Kemenangan adalah satu kata yang identik dengan keunggulan dalam mengalahkan musuh atau saingan. Karenanya, suatu kemenangan pasti melahirkan euforia. Namun uniknya, kemenangan tidak selalu menghasilkan kondisi yang lebih baik. Hal ini terjadi jika kemenangan yang diperoleh, bukan merupakan kemenangan yang hakiki. Kemenangan seperti ini sering disebut dengan kemenangan semu.


Contoh terkini adalah kemenangan Taliban atas pemerintah Afghanistan, yang ditandai dengan didudukinya Kabul pada 15 Agustus 2021. Jatuhnya pemerintahan Afghanistan ditandai dengan hengkangnya Presiden Afghanistan, Ashraf Ghani ke Uni Emirat Arab pada hari yang sama. Jatuhnya Kabul tanpa perlawanan ke tangan Milisi Taliban juga ditandai oleh penarikan secara bertahap pasukan Amerika Serikat (AS) yang selama ini mem-back-up pemerintahan Afghanistan. Dilansir dari detiknews (2/6/2021), pasukan AS telah mengosongkan pangkalan udara Bagram di Utara Kabul.


Sejatinya, hengkangnya Ghani adalah atas kesepakatan yang dibuat antara Ghani dengan AS agar ia mengundurkan diri dari jabatan kepresidenan dan menyerah secara damai. Demikian pula dengan kemenangan Taliban. Sesungguhnya campur tangan AS atas kemenangan Taliban juga sangatlah besar. Terbukti dengan dilakukannya pembicaraan damai antara AS dengan Taliban yang dimulai secara tentatif sejak pertempuran paling berdarah di tahun 2014. Saat itu, pasukan internasional NATO mengakhiri misi tempur mereka dengan menyerahkan tanggung jawab keamanan kepada tentara Afghanistan. Kondisi ini kemudian justru memberi ruang pada Taliban untuk merebut banyak wilayah.


Kemenangan Semu Taliban  


Pada awal Agustus 2021, Joe Biden, Presiden AS nampak tenang-tenang saja meski pejabat intel AS memprediksi jatuhnya pemerintahan Afghanistan tidak lama lagi. Hal ini karena Taliban memang telah menguasai separuh Afghanistan. Sejak dilakukannya penarikan pasukan AS secara bertahap, maka Taliban-pun segera menyapu bersih Afghanistan. Ternyata sikap tenang Biden ini bukan tanpa alasan. Biden ternyata telah menghitung dengan cermat, untung ruginya dari upaya negosiasi dengan Taliban ini. 
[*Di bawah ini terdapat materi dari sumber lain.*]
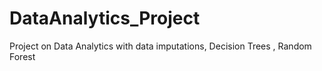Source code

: # DataAnalytics_Project
Project on Data Analytics with data imputations, Decision Trees , Random Forest
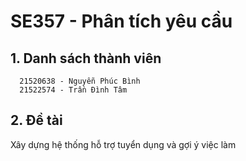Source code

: # SE357 - Phân tích yêu cầu

## 1. Danh sách thành viên
      21520638 - Nguyễn Phúc Bình
      21522574 - Trần Đình Tâm
## 2. Đề tài
   Xây dựng hệ thống hỗ trợ tuyển dụng và gợi ý việc làm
Kenyataan bahwa AS sejatinya tidak pernah sepenuhnya meraih kemenangan secara militer di Afghanistan, menjadi pertimbangan yang selalu ditutup-tutupi oleh pemerintah AS. Pemerintah AS tidak pernah sekalipun mengeluarkan pengakuan kalah perang. Di sisi lain, perang panjang yang menjadi drama konflik terlama yang dilakoni AS ternyata telah menelan kerugian negara hingga US$ 2 triliun. Disamping telah menewaskan 2.300 orang pasukan, perang berkepanjangan ini juga semakin melelahkan dan tidak populer lagi di mata warga AS. Seruan dari warga negara AS untuk mengakhiri campur tangan pemerintahnya di Afghanistan kemudian semakin santer disuarakan.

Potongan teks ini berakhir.